== WHAT IS EXPECTED ==
For the word "若有所思地點點頭", report how many lines of the records below contain it, and nothing more.

═════ ENTRIES PROVIDED

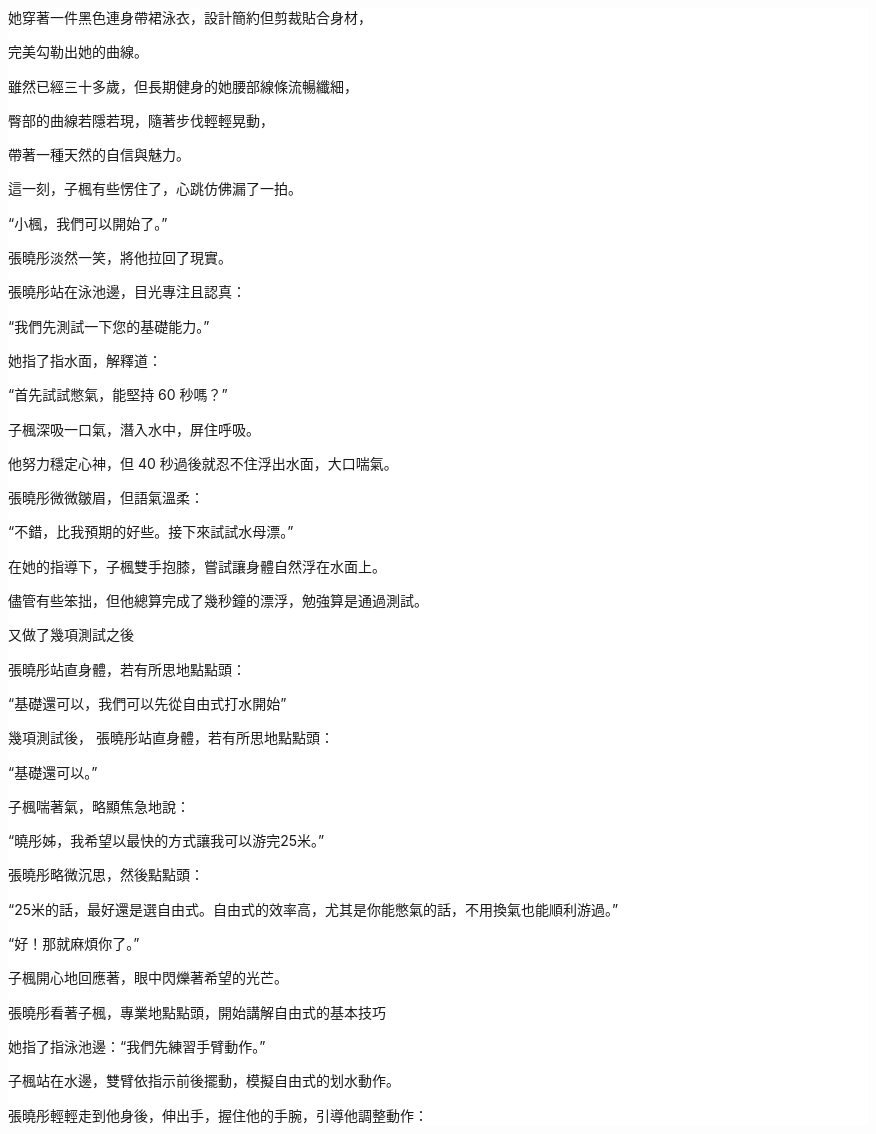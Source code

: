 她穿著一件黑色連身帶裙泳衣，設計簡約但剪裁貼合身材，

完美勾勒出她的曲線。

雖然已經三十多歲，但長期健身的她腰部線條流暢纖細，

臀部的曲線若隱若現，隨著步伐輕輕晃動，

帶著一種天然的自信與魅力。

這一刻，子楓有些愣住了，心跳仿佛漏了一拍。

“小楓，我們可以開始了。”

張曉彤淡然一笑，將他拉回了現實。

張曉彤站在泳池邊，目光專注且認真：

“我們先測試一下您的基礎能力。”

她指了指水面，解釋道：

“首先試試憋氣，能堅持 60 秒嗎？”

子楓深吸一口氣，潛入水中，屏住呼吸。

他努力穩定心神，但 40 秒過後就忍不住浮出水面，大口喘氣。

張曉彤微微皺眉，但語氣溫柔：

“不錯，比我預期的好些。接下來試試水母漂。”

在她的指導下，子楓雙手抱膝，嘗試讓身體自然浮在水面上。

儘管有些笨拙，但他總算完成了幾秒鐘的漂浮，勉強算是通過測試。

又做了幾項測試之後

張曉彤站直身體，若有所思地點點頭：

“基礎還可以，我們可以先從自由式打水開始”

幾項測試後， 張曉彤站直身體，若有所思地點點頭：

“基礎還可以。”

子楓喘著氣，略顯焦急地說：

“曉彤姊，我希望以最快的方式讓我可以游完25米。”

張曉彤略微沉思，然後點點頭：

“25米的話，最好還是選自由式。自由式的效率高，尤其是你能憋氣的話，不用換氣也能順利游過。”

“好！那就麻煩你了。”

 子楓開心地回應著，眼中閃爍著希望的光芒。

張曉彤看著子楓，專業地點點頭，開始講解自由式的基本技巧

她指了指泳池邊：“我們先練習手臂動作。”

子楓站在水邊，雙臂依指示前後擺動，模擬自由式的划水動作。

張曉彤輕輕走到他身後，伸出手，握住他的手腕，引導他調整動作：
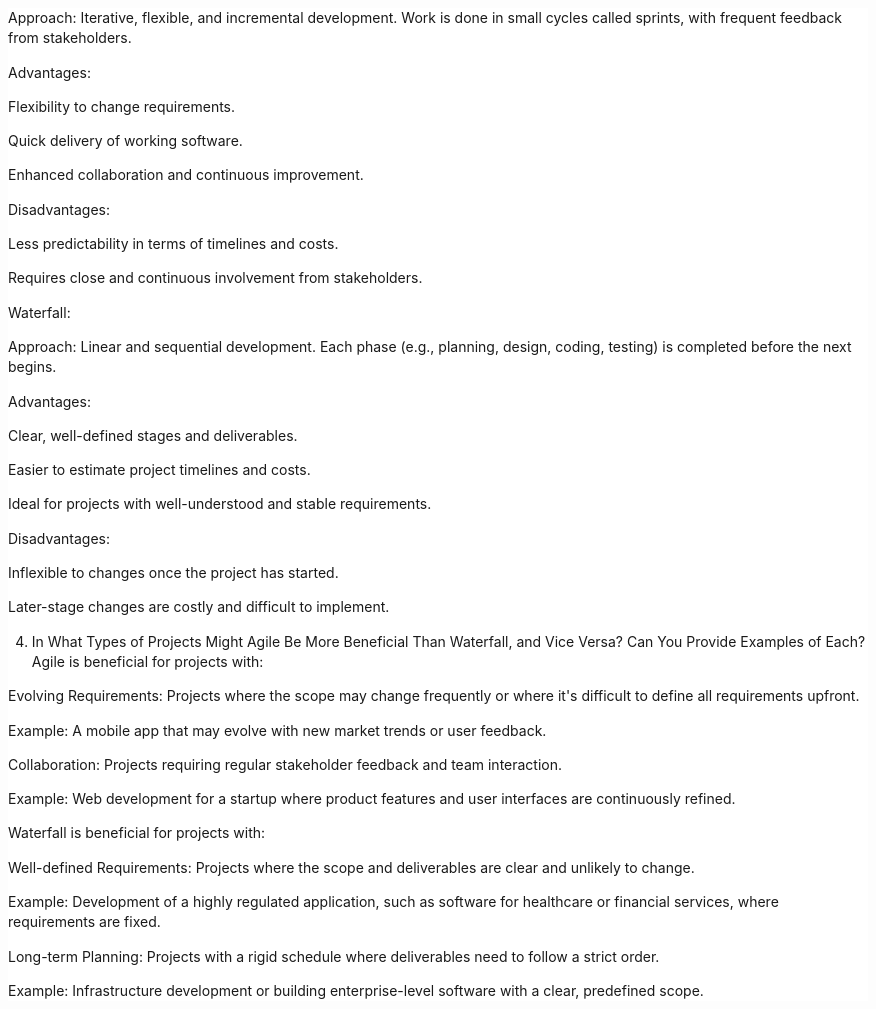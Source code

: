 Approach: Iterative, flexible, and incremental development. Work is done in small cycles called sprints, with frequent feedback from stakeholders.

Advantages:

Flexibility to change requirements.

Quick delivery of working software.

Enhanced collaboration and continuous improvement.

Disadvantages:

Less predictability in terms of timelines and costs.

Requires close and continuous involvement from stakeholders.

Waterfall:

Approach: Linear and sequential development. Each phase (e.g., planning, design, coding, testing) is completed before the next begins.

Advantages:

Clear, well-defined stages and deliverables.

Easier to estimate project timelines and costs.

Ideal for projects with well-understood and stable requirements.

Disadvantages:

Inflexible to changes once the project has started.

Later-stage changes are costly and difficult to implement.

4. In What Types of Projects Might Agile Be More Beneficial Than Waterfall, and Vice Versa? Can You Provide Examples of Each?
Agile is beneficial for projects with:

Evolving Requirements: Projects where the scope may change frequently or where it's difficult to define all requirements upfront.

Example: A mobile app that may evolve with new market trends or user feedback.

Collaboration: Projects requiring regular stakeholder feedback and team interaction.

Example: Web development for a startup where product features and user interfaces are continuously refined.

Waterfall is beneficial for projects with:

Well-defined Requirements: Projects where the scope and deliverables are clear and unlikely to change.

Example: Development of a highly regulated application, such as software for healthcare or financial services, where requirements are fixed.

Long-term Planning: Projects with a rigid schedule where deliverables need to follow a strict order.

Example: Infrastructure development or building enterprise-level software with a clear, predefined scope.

══════════

== RESPONSE FOR THIS EXERCISE ==
2